**WHAT TO PRODUCE**.
Copy each line of the data below with the word "changePassword".

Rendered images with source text
________________
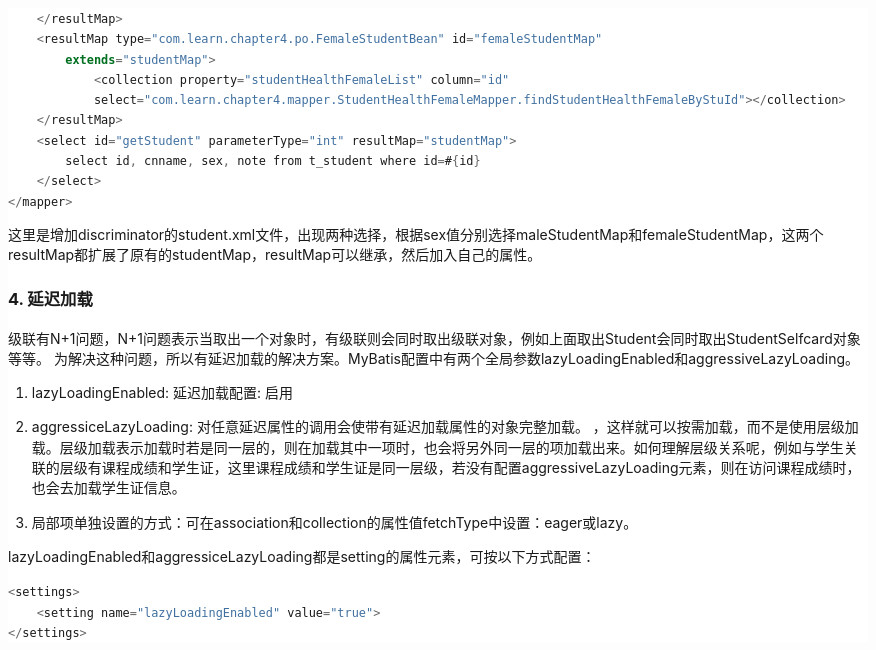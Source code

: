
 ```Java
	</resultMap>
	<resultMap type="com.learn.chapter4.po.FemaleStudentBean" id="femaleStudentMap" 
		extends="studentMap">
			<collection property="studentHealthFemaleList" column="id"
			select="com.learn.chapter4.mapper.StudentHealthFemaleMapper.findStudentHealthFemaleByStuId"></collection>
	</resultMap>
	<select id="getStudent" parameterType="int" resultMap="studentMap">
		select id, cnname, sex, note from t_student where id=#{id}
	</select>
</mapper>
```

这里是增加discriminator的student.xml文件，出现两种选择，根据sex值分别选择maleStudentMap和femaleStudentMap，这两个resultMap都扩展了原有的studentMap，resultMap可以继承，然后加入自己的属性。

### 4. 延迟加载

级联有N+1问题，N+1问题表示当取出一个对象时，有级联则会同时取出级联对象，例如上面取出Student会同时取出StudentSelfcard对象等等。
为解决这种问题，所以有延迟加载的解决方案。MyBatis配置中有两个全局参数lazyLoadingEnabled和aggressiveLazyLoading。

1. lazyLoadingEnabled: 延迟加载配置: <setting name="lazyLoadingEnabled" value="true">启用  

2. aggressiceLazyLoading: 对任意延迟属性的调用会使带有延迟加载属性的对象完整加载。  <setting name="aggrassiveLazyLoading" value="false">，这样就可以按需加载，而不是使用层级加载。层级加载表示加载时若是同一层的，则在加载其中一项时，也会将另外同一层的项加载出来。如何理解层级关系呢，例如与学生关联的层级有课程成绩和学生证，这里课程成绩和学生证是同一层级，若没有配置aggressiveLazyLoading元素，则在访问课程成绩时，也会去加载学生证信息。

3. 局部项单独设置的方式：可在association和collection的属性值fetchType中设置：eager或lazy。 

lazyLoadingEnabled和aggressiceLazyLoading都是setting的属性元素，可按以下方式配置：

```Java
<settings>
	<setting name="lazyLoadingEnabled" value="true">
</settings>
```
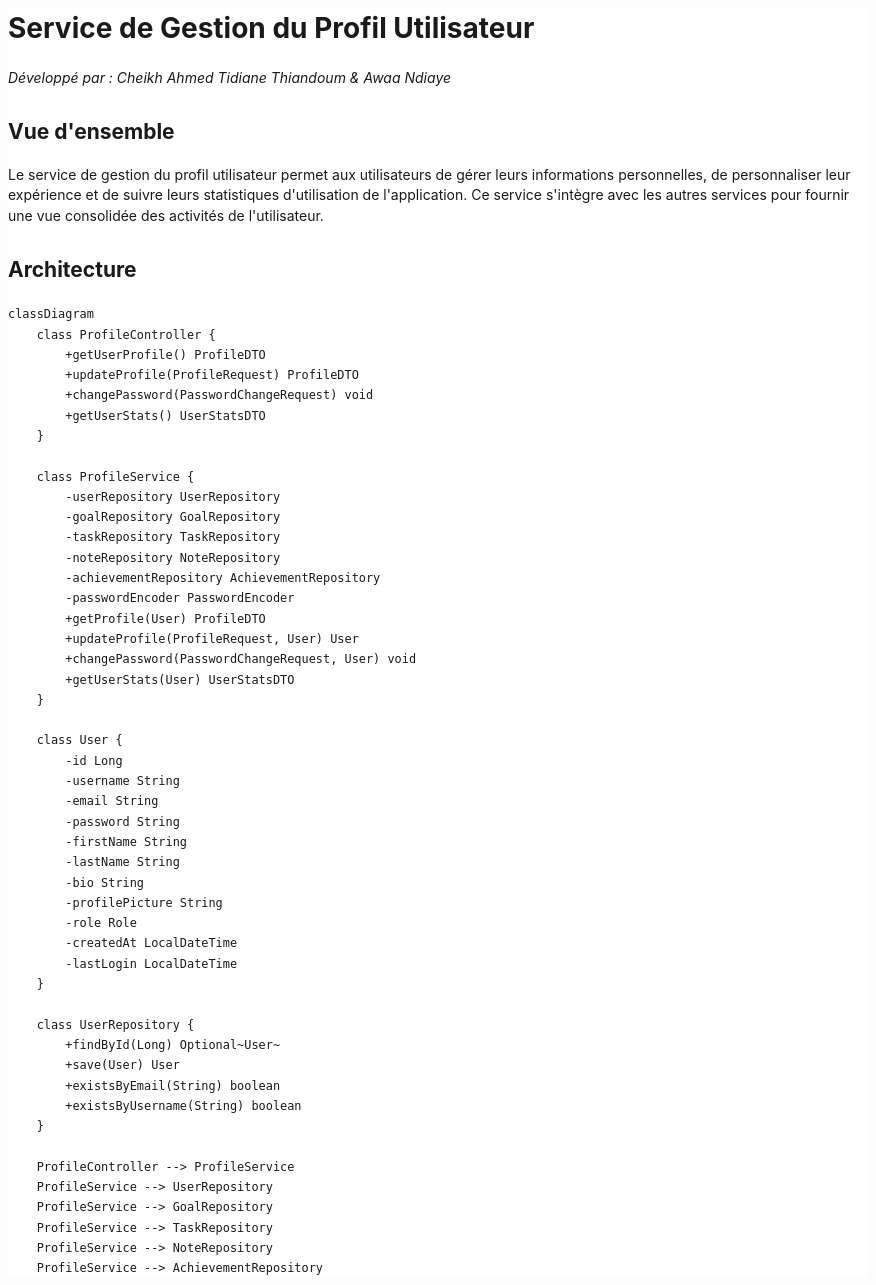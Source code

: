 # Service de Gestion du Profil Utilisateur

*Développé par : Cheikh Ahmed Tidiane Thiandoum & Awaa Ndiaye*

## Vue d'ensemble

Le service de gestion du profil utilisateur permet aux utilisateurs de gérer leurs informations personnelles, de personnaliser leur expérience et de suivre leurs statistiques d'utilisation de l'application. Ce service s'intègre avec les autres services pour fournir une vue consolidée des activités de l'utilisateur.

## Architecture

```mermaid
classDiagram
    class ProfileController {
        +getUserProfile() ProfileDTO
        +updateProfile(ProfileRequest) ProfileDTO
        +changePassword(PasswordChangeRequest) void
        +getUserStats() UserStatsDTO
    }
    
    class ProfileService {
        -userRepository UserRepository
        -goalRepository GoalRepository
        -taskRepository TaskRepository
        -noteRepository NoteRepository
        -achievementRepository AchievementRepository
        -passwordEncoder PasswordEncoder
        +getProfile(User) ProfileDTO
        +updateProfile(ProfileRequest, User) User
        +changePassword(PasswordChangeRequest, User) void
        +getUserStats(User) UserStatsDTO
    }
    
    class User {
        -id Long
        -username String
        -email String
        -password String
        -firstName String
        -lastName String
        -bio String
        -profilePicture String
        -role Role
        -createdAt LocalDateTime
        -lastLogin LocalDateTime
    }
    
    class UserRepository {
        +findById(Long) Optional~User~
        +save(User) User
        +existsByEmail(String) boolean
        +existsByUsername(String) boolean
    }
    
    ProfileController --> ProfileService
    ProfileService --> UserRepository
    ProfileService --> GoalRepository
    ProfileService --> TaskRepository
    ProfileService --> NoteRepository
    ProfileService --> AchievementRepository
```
________________
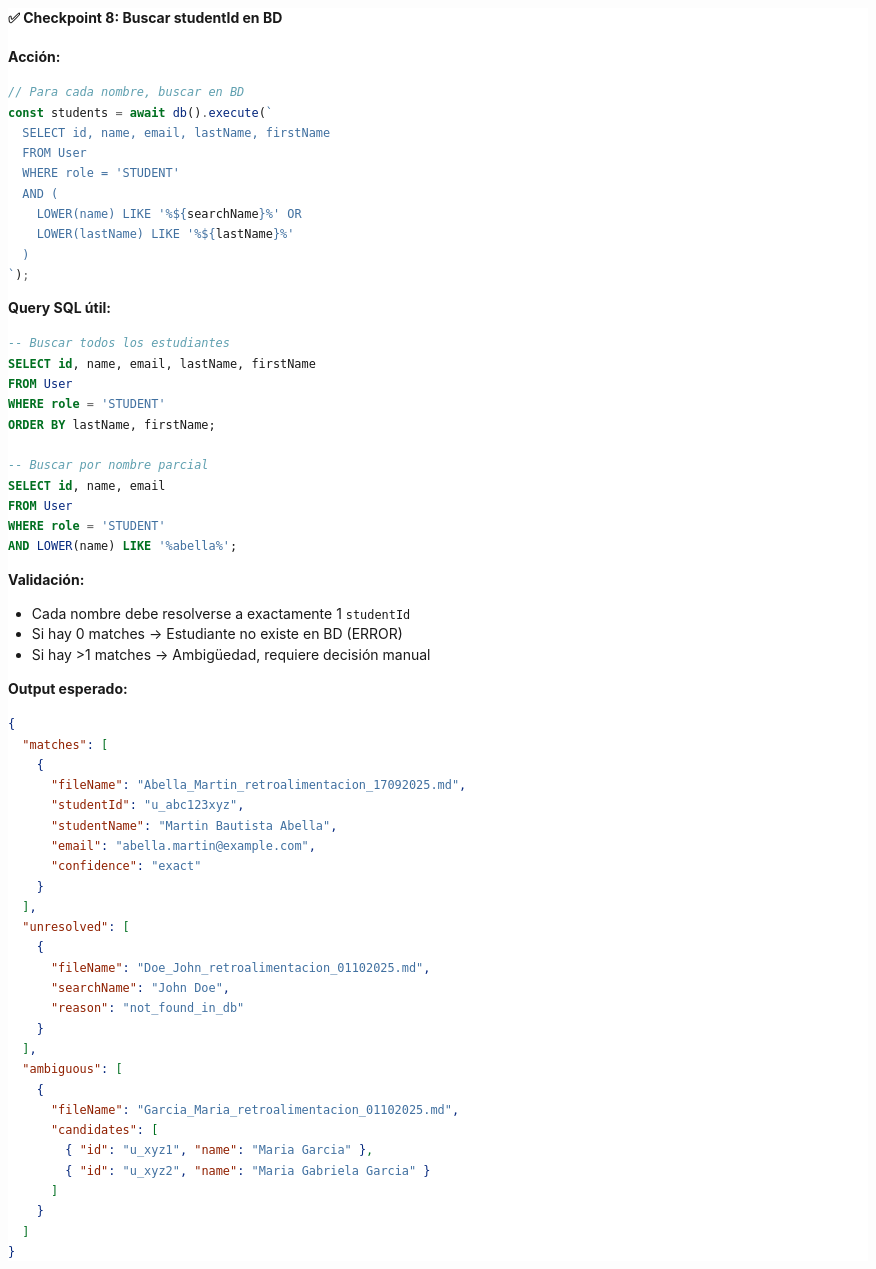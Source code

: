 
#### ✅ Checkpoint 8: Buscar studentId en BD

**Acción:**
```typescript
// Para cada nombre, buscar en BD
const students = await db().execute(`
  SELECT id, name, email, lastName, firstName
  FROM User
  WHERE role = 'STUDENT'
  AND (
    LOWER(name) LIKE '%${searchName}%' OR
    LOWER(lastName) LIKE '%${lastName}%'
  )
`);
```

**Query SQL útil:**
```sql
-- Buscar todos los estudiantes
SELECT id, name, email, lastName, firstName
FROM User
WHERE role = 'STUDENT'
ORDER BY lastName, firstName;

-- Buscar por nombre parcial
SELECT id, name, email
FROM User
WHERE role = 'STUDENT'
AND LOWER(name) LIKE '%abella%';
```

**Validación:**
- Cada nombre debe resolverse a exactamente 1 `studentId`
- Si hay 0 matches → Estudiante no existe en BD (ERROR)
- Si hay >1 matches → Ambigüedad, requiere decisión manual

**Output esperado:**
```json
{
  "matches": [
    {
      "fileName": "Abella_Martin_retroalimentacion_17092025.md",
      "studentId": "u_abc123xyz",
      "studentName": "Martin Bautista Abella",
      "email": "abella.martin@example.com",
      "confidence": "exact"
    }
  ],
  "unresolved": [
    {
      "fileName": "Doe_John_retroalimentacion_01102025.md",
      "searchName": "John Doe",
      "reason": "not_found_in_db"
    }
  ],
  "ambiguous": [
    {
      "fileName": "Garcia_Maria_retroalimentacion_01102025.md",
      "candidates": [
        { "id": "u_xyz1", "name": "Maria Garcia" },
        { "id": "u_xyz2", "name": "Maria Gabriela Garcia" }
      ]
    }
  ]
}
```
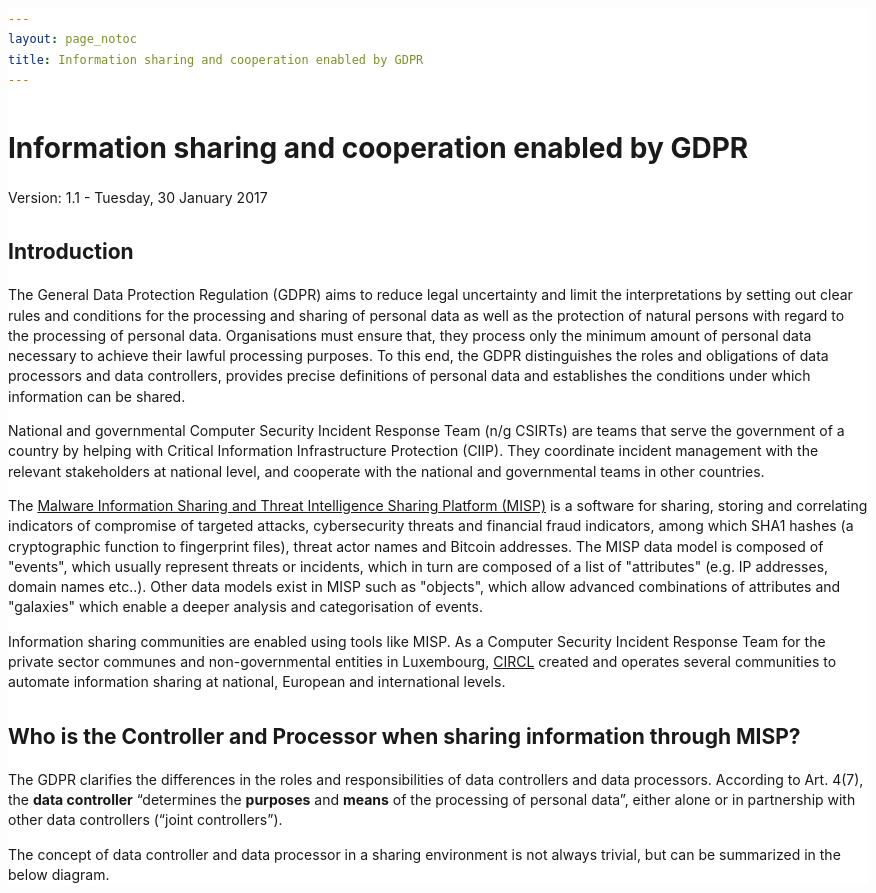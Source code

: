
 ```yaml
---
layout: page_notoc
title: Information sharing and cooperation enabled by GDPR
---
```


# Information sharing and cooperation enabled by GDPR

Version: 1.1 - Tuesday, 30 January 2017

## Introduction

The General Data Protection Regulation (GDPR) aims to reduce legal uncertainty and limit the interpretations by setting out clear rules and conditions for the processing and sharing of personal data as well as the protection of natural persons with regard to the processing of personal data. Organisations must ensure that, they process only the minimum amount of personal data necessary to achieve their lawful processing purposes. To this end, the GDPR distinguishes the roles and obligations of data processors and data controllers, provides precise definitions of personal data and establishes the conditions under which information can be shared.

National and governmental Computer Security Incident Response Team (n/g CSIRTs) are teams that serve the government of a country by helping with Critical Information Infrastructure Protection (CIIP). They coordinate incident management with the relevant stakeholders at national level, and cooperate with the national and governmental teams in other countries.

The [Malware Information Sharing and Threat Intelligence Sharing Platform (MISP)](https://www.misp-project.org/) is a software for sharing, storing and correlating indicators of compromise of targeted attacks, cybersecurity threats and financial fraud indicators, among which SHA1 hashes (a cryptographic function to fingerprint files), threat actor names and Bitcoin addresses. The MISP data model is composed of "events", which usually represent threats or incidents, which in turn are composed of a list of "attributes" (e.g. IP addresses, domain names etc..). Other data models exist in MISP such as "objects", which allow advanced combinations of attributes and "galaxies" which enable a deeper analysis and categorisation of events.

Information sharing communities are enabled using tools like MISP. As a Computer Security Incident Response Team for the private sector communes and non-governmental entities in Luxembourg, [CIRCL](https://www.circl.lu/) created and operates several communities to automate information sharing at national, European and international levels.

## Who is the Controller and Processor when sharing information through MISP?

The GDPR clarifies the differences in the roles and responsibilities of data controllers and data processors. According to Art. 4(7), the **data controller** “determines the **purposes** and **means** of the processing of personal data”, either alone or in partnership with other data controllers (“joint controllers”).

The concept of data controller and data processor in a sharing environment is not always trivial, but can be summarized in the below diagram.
________________
**WRITTEN REPLY**.
        +changePassword(PasswordChangeRequest) void
        +changePassword(PasswordChangeRequest, User) void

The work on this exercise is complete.